(Rendered images with source text)
+++

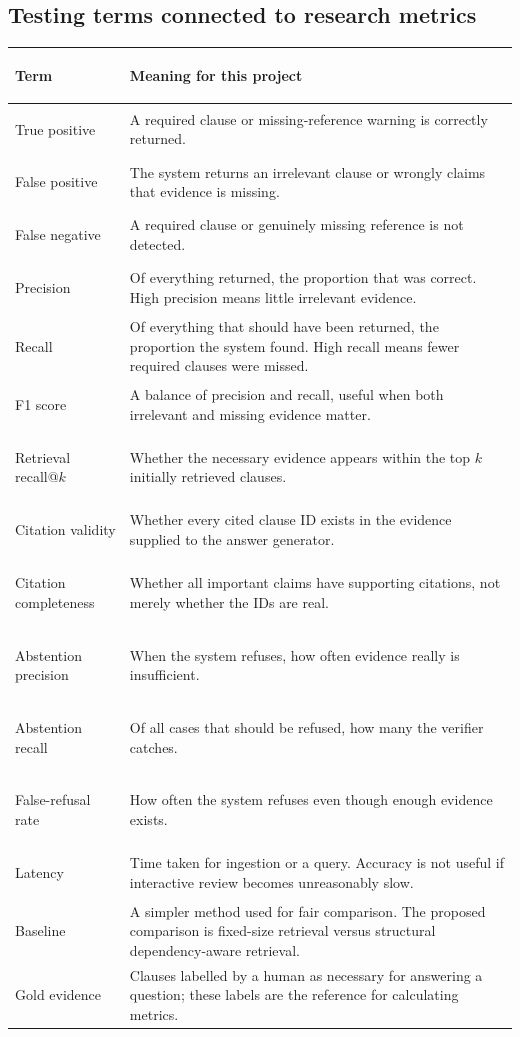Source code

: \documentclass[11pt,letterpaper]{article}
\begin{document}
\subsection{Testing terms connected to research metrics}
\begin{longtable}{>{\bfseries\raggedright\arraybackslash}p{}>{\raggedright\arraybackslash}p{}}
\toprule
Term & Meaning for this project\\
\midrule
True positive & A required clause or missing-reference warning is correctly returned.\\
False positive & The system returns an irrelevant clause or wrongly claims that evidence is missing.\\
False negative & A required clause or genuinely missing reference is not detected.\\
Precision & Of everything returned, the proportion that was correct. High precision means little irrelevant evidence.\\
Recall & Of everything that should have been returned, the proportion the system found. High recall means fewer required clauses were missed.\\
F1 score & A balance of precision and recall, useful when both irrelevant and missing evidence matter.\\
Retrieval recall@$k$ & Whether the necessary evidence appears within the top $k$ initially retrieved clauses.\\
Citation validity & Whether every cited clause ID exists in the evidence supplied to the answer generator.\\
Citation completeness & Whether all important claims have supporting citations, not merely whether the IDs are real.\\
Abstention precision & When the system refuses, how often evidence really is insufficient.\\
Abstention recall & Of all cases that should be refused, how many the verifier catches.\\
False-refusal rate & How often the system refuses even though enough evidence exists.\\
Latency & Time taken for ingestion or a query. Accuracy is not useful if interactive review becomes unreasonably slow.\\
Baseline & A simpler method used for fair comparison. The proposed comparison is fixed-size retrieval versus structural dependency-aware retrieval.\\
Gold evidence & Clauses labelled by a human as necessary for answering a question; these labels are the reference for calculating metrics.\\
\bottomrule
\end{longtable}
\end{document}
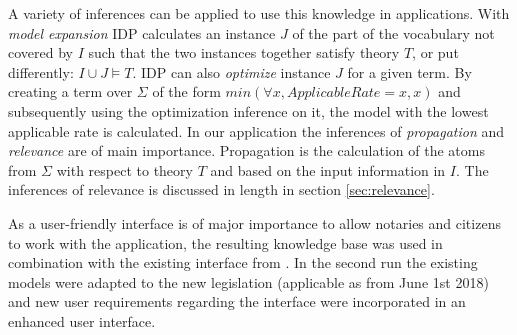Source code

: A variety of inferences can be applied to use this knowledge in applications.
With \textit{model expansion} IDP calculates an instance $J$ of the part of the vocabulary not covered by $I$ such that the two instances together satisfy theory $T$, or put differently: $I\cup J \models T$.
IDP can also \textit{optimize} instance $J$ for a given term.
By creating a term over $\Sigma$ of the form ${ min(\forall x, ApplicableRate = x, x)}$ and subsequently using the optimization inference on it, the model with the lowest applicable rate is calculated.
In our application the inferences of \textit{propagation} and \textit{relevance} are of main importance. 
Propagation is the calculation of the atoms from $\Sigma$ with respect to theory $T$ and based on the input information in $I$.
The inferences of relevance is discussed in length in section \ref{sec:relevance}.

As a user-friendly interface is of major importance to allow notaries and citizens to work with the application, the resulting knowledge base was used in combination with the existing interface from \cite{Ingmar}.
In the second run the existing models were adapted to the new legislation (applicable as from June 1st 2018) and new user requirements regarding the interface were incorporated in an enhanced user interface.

+++

Identify every line above with the string "Citation" in it. Copy those lines.

Solution for this problem —
Citation validity & Whether every cited clause ID exists in the evidence supplied to the answer generator.\\
Citation completeness & Whether all important claims have supporting citations, not merely whether the IDs are real.\\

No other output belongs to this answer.